EXERCISE PROMPT:
Transcribe the data exactly, stopping after the "The code for" line.

┄┄┄┄┄┄┄┄┄┄┄┄┄┄┄┄┄┄┄┄

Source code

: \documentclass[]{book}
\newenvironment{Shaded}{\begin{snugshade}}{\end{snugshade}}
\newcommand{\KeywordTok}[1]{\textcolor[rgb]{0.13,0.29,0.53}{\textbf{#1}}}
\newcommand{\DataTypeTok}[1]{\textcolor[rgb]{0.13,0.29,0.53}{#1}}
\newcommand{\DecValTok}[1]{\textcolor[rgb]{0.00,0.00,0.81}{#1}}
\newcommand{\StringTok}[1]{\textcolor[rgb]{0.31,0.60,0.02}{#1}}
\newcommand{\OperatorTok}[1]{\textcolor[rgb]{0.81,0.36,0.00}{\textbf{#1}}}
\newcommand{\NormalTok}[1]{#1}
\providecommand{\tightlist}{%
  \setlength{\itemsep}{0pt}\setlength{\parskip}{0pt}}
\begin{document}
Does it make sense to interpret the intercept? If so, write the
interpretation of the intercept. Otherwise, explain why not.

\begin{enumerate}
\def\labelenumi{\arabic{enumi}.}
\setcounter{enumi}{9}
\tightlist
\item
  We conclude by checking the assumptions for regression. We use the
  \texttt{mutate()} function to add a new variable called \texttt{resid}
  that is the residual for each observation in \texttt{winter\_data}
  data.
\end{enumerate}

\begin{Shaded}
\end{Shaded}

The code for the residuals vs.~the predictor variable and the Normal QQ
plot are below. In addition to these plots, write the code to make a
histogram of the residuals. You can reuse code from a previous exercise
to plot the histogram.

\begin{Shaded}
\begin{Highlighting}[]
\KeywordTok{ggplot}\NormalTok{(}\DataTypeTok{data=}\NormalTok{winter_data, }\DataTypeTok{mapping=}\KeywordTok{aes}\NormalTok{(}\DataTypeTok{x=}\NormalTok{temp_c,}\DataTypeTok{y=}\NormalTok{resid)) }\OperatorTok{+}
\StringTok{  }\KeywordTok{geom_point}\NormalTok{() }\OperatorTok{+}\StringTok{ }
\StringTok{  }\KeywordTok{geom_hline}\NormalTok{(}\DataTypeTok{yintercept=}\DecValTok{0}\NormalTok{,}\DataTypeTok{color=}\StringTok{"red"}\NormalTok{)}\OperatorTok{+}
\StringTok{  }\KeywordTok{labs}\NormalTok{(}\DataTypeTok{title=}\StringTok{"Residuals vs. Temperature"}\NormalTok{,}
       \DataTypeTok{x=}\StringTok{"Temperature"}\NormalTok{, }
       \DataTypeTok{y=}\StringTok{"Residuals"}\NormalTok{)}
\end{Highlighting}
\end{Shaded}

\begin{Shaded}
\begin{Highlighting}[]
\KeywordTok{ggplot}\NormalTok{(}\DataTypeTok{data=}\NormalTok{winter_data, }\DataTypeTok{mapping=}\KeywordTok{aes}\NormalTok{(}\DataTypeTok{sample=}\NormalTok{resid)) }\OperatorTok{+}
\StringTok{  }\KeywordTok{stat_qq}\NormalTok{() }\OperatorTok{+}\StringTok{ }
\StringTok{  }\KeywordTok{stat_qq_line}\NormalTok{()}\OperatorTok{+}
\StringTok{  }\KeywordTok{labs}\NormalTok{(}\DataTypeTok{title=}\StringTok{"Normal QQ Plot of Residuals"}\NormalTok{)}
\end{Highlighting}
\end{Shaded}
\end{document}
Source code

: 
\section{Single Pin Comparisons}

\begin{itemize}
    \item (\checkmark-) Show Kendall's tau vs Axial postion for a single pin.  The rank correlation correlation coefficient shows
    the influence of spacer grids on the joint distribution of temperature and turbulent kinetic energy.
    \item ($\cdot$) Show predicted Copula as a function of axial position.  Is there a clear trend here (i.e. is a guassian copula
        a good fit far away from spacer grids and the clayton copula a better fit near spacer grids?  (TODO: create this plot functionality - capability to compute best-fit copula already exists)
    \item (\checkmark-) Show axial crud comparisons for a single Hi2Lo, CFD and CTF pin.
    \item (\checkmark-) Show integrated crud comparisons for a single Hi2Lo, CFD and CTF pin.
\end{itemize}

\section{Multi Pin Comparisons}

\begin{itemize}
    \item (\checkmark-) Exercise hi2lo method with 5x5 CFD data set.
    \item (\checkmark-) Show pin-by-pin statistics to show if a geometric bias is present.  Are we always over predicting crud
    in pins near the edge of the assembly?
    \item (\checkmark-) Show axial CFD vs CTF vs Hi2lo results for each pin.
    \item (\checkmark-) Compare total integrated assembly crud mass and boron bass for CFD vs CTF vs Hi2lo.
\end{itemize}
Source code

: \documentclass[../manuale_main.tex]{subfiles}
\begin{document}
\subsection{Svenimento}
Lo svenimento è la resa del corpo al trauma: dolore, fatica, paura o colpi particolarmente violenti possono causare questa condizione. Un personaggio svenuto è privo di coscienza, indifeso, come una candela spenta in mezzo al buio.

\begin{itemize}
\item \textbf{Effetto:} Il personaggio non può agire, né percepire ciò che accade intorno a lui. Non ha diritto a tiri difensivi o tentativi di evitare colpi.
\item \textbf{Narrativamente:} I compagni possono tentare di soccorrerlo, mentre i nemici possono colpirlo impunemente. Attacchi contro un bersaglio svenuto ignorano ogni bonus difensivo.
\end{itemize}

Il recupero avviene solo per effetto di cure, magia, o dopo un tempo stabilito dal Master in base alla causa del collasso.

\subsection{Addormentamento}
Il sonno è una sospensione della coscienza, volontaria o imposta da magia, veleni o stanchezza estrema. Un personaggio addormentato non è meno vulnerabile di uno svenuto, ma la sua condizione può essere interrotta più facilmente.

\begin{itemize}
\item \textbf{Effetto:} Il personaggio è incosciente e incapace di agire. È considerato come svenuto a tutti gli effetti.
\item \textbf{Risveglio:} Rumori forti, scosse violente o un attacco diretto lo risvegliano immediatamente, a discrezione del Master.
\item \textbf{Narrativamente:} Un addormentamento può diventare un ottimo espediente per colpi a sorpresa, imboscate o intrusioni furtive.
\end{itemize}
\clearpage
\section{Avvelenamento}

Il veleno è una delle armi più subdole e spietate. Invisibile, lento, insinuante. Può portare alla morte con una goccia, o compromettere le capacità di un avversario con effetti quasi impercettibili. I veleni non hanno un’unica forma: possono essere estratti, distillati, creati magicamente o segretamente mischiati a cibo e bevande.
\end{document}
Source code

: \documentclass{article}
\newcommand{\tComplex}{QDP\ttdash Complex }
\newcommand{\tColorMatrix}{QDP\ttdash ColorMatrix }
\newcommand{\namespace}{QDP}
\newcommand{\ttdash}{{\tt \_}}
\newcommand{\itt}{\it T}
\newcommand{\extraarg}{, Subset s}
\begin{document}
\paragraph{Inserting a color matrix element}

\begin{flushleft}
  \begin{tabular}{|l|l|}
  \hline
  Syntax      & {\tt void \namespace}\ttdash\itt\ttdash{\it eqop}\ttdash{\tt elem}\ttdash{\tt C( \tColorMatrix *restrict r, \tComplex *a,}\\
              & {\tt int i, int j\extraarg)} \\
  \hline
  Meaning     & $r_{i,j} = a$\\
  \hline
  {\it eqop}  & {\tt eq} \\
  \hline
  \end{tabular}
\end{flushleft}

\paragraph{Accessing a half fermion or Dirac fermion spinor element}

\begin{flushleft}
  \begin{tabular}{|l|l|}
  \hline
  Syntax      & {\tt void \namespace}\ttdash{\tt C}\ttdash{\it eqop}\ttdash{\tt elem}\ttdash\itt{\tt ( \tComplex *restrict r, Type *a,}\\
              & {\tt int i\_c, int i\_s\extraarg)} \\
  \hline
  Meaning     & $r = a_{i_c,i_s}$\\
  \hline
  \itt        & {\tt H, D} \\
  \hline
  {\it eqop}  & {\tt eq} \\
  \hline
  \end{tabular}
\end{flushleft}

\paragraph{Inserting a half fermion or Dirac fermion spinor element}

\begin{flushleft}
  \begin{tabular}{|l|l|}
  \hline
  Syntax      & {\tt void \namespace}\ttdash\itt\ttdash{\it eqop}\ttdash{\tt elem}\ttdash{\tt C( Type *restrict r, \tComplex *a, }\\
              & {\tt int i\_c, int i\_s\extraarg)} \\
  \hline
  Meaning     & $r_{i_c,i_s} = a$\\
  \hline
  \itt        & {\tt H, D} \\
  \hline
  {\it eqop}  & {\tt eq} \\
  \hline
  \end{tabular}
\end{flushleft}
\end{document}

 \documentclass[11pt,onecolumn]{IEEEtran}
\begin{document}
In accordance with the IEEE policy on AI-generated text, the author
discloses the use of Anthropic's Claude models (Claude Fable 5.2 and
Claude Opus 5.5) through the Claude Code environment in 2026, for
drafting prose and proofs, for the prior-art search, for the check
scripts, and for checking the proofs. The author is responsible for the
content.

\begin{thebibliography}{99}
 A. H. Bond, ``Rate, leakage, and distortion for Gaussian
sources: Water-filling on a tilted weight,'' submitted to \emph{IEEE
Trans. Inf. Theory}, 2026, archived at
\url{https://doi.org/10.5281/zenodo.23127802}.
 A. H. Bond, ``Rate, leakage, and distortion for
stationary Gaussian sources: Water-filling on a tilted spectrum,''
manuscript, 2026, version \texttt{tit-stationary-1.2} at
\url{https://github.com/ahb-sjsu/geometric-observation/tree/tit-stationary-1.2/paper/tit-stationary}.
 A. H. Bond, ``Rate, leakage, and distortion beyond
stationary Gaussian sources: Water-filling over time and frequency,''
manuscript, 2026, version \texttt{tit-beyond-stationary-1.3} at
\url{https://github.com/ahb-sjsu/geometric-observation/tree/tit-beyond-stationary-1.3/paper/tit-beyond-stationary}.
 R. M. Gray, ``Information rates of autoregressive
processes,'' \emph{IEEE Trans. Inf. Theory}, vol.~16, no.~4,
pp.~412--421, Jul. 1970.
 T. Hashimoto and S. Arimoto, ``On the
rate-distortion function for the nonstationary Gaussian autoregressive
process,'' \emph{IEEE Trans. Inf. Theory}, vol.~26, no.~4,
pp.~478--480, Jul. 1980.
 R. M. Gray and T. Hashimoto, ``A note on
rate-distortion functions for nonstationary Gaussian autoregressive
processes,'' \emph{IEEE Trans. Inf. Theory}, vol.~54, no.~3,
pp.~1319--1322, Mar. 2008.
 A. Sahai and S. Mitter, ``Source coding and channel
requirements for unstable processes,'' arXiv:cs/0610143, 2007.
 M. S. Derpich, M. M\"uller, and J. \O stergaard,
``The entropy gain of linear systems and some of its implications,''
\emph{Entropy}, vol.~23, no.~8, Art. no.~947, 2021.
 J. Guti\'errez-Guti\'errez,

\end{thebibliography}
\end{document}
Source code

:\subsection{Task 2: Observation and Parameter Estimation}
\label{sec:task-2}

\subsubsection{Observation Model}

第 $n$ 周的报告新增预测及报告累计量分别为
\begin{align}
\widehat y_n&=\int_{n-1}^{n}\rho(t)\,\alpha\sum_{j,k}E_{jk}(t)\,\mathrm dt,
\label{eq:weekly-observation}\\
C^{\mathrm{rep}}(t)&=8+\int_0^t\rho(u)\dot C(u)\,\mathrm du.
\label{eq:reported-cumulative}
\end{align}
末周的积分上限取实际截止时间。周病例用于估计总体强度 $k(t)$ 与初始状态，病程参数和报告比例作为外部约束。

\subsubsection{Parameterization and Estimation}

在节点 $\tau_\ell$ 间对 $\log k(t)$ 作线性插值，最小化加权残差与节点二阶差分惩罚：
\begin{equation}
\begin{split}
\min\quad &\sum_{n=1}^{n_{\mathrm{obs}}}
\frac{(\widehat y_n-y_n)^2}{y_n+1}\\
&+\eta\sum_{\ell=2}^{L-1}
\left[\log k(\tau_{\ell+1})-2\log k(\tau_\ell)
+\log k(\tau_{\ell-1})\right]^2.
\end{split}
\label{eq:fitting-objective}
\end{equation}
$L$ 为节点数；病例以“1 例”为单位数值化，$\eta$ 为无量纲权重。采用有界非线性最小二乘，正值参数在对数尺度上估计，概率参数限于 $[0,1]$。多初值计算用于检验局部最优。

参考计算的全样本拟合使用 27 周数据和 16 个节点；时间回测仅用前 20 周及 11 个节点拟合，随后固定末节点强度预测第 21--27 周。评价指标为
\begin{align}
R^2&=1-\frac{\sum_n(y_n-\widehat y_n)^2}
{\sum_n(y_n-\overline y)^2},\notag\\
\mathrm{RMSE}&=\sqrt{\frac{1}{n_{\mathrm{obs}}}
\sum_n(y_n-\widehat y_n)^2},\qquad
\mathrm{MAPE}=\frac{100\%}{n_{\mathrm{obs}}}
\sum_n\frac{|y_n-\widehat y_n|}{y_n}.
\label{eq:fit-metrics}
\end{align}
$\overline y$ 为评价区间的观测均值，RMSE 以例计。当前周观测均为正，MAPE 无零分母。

┄┄┄┄┄┄┄┄┄┄┄┄┄┄┄┄┄┄┄┄

RESULT FOR THIS EXERCISE:
Source code

: \documentclass[]{book}
\newenvironment{Shaded}{\begin{snugshade}}{\end{snugshade}}
\newcommand{\KeywordTok}[1]{\textcolor[rgb]{0.13,0.29,0.53}{\textbf{#1}}}
\newcommand{\DataTypeTok}[1]{\textcolor[rgb]{0.13,0.29,0.53}{#1}}
\newcommand{\DecValTok}[1]{\textcolor[rgb]{0.00,0.00,0.81}{#1}}
\newcommand{\StringTok}[1]{\textcolor[rgb]{0.31,0.60,0.02}{#1}}
\newcommand{\OperatorTok}[1]{\textcolor[rgb]{0.81,0.36,0.00}{\textbf{#1}}}
\newcommand{\NormalTok}[1]{#1}
\providecommand{\tightlist}{%
  \setlength{\itemsep}{0pt}\setlength{\parskip}{0pt}}
\begin{document}
Does it make sense to interpret the intercept? If so, write the
interpretation of the intercept. Otherwise, explain why not.

\begin{enumerate}
\def\labelenumi{\arabic{enumi}.}
\setcounter{enumi}{9}
\tightlist
\item
  We conclude by checking the assumptions for regression. We use the
  \texttt{mutate()} function to add a new variable called \texttt{resid}
  that is the residual for each observation in \texttt{winter\_data}
  data.
\end{enumerate}

\begin{Shaded}
\end{Shaded}

The code for the residuals vs.~the predictor variable and the Normal QQ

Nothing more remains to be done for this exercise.